Assignment. Where in the listing does the string "meetings" appear? Copy every line that holds it.

++++ Data extracts ++++

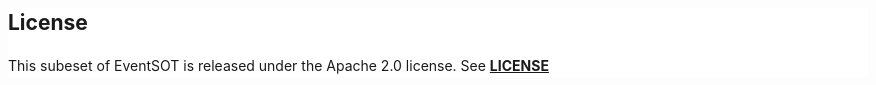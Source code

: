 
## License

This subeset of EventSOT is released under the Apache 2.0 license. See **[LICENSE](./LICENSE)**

++++
++++ Data extracts ++++

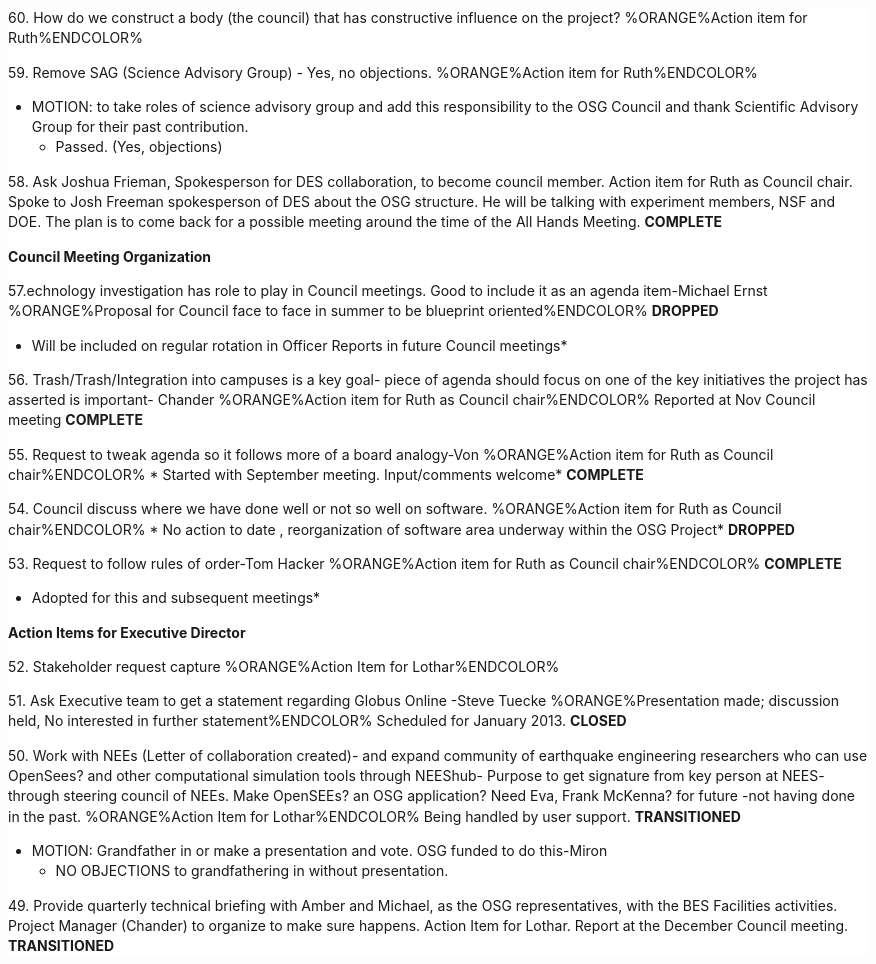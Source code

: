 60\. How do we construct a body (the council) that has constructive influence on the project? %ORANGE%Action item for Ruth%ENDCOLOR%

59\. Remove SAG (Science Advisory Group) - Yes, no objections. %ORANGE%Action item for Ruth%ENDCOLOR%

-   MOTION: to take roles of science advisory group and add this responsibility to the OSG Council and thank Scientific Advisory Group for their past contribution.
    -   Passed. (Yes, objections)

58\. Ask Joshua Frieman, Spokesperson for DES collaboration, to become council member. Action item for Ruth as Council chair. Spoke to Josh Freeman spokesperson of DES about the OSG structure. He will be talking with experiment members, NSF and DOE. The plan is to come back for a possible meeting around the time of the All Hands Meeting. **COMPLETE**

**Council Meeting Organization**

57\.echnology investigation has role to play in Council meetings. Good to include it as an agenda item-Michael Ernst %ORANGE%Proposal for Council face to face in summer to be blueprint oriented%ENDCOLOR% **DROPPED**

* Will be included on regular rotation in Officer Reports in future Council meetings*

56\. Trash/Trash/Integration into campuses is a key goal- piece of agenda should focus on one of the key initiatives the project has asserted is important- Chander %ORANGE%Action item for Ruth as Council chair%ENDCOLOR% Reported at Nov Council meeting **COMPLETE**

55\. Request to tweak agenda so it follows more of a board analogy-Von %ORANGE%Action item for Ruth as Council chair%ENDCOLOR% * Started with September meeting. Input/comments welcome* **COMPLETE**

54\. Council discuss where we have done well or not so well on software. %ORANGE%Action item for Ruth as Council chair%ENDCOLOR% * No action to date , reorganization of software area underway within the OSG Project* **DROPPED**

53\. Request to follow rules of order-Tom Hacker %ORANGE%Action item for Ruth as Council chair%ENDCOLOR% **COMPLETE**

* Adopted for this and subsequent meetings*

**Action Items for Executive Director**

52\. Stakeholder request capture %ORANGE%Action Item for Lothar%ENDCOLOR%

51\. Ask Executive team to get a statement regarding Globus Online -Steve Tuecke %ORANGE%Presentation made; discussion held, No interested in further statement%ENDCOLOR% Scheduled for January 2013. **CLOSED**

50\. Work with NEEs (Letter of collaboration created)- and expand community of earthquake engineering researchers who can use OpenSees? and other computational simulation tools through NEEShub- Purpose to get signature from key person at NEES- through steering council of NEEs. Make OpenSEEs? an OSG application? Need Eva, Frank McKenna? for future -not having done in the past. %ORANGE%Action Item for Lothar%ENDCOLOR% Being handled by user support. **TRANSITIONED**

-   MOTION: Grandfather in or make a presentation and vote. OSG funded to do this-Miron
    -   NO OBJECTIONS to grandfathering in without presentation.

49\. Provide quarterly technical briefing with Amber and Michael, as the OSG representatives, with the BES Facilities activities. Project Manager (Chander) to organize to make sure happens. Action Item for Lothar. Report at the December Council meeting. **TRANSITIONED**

++++
++++ Data extracts ++++

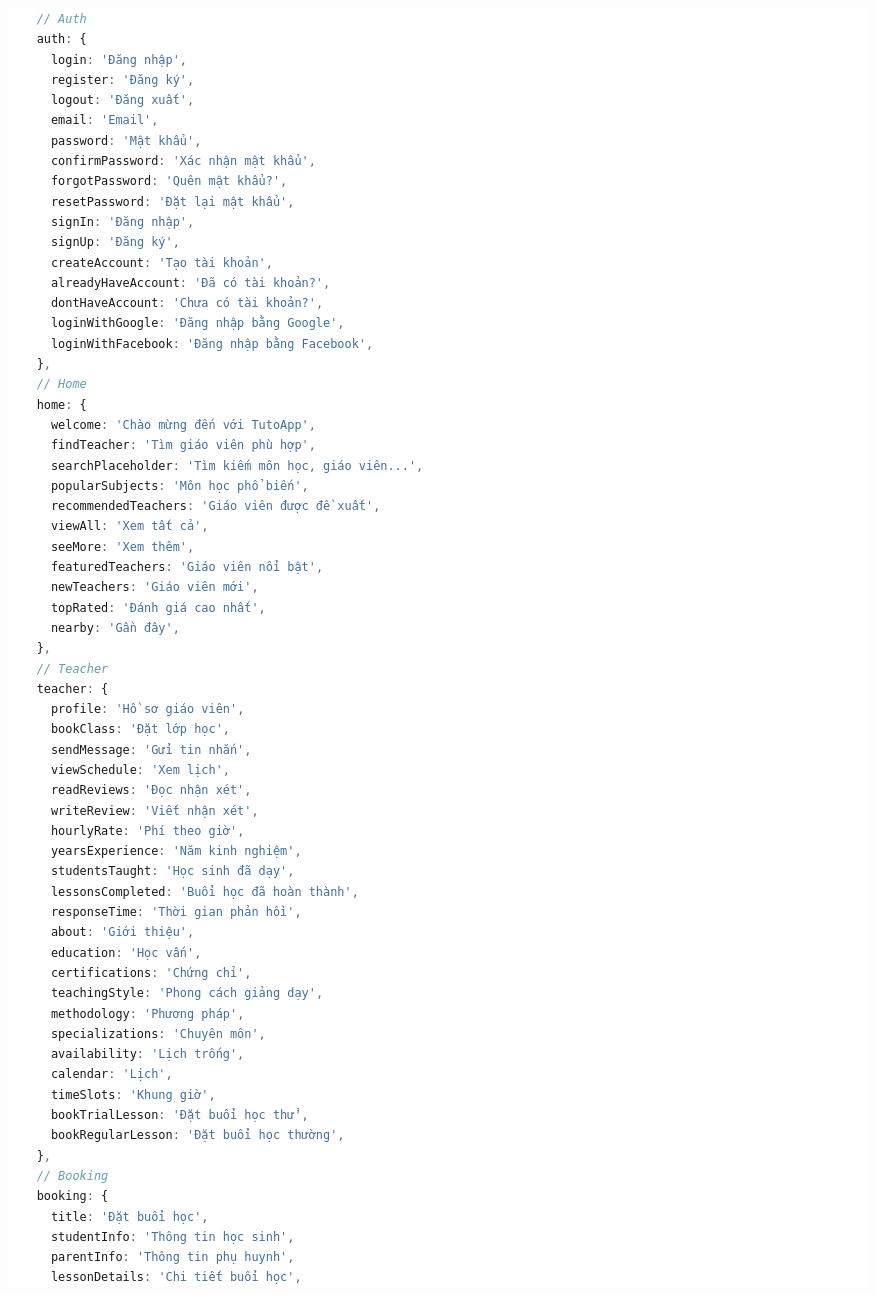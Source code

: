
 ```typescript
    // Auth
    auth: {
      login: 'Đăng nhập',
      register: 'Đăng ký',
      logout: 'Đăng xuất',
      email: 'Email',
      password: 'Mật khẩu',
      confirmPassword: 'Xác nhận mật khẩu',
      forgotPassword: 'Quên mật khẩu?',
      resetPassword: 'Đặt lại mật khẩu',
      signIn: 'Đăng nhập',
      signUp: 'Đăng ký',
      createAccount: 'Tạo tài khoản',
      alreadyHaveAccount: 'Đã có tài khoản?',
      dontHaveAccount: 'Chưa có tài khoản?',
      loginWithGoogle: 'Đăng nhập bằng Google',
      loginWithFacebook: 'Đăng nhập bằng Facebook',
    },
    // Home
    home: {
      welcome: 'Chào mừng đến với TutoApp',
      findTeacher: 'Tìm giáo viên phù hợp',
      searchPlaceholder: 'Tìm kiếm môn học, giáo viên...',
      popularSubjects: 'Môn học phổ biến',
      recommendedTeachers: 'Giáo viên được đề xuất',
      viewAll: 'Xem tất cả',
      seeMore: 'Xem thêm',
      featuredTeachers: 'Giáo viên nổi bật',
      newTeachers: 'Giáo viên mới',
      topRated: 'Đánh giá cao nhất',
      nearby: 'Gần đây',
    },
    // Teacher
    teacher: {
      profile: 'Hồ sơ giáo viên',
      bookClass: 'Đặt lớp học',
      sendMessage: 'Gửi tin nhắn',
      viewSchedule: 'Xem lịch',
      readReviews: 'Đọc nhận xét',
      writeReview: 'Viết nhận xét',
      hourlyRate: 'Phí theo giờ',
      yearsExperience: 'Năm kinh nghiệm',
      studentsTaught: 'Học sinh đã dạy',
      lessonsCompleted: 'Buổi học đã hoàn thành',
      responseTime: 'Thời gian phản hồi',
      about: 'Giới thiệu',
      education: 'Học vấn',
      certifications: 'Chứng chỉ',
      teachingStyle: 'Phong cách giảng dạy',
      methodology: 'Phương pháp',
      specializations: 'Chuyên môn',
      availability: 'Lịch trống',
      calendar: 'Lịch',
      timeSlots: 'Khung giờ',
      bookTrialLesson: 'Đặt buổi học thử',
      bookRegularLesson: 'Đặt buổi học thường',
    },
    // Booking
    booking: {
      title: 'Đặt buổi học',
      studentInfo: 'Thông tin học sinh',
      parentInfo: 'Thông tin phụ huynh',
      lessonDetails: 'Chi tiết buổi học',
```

++++

Solution.
57\.echnology investigation has role to play in Council meetings. Good to include it as an agenda item-Michael Ernst %ORANGE%Proposal for Council face to face in summer to be blueprint oriented%ENDCOLOR% **DROPPED**
* Will be included on regular rotation in Officer Reports in future Council meetings*
* Adopted for this and subsequent meetings*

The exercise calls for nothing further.